The integration emits three types of events:

1. **START**: Emitted at the beginning of a materialization run
2. **COMPLETE**: Emitted when materialization completes successfully
3. **FAIL**: Emitted when materialization fails

### Event Structure

Each event includes:

- **Job**: Identifies the Feast materialization job
- Name: `feast_{project}_materialize_{feature_view_name}`
- Namespace: Configured namespace (default: `feast`)

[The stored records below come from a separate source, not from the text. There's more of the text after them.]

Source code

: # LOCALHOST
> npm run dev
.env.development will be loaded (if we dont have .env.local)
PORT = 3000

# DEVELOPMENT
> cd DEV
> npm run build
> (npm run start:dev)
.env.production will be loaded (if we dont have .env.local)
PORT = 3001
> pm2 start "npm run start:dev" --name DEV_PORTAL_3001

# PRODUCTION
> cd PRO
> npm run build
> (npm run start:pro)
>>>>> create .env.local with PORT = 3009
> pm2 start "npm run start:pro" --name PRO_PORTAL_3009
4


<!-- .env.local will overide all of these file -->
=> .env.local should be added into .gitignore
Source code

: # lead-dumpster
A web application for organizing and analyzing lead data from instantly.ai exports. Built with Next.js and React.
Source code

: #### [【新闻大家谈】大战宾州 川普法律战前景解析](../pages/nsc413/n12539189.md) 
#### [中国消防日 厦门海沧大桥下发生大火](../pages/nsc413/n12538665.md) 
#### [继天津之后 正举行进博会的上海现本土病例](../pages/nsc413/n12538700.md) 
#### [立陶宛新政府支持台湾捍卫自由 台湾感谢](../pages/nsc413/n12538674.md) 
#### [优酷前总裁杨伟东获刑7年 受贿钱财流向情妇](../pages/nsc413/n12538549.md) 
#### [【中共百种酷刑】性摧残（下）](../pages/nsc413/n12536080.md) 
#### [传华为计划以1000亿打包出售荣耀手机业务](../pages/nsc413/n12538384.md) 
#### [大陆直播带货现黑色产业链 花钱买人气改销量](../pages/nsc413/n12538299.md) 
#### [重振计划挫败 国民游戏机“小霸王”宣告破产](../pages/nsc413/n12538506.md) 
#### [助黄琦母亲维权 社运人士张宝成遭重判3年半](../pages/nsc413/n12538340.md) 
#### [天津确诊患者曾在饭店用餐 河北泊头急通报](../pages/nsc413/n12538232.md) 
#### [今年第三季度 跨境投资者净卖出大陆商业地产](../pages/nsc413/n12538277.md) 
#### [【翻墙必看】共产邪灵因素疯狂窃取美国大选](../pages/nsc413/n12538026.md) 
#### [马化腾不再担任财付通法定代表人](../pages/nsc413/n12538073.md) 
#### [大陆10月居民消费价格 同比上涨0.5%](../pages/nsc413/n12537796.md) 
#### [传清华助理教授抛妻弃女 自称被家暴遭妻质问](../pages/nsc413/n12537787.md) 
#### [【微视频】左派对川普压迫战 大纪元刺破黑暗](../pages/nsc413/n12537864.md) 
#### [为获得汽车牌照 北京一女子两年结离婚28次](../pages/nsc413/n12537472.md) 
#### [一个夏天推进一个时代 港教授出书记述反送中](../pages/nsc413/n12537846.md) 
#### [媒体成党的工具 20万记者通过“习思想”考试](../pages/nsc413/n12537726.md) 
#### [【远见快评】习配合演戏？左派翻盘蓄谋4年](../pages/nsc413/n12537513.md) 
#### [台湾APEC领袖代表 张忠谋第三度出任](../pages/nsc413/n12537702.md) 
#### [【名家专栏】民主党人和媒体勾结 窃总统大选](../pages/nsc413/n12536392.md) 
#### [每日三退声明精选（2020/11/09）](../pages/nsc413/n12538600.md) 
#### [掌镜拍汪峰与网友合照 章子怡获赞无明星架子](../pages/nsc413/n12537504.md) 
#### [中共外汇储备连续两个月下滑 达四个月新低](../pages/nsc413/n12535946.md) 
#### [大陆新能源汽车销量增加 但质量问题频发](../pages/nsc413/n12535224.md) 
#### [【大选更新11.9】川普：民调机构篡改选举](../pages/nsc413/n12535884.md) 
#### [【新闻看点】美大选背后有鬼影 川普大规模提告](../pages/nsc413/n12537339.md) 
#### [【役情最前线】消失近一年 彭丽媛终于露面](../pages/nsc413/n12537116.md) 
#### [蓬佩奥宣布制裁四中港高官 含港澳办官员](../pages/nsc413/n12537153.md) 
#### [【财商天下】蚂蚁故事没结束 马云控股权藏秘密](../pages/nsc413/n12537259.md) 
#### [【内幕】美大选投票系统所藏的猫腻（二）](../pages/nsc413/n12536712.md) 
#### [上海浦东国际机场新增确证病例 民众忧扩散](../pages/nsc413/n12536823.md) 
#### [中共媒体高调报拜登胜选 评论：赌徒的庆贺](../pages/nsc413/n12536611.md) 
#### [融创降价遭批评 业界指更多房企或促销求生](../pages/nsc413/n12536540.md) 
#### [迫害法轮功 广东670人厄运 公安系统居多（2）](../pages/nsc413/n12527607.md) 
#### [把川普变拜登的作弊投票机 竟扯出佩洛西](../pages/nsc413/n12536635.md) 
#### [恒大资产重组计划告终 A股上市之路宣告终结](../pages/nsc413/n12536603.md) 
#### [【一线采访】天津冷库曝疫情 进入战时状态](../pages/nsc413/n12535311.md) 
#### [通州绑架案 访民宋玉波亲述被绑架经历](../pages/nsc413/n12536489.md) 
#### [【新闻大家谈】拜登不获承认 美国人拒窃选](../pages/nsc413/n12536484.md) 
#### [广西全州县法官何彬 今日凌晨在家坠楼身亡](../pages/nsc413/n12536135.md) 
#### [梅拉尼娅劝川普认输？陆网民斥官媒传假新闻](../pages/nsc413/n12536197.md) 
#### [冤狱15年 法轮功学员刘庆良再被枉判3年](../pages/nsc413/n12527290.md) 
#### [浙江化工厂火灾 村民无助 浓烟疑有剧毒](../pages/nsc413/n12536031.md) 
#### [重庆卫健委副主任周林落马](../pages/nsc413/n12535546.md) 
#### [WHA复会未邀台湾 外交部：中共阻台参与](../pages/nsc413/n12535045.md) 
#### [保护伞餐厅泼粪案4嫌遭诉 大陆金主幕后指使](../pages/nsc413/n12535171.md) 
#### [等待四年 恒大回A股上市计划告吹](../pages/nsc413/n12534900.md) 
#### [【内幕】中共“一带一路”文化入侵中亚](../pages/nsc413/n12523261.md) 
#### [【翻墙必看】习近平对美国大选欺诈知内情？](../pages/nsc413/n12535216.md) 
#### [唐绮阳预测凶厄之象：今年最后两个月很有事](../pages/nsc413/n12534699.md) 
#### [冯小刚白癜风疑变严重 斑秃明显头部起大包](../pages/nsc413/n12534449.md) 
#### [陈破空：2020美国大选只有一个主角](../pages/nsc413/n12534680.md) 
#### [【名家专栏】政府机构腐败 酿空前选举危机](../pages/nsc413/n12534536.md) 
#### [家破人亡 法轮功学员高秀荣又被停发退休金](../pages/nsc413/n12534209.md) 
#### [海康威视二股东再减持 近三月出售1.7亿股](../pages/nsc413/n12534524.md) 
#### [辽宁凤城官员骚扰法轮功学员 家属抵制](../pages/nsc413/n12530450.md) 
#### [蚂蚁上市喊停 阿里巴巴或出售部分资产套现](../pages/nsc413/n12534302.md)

- **Run**: Contains run metadata
- Run ID: Unique identifier for the materialization run
- Nominal time: Start and end timestamps for the materialization window
- Custom facets: Feast-specific metadata (feature view details, features, entities)

- **Datasets**:
- **Inputs**: Offline store datasets (batch sources)
- **Outputs**: Online store datasets

### Custom Facets

Feast adds custom facets to enrich lineage metadata:

- **feast facet**: Contains Feast-specific information
- `featureViewName`: Name of the feature view
- `features`: List of feature names
- `entities`: List of entity names
- `batchSourceType`: Type of batch data source

## Integration with Lineage Systems

### Marquez

Marquez is an open-source metadata service for the collection, aggregation, and visualization of dataset and job metadata.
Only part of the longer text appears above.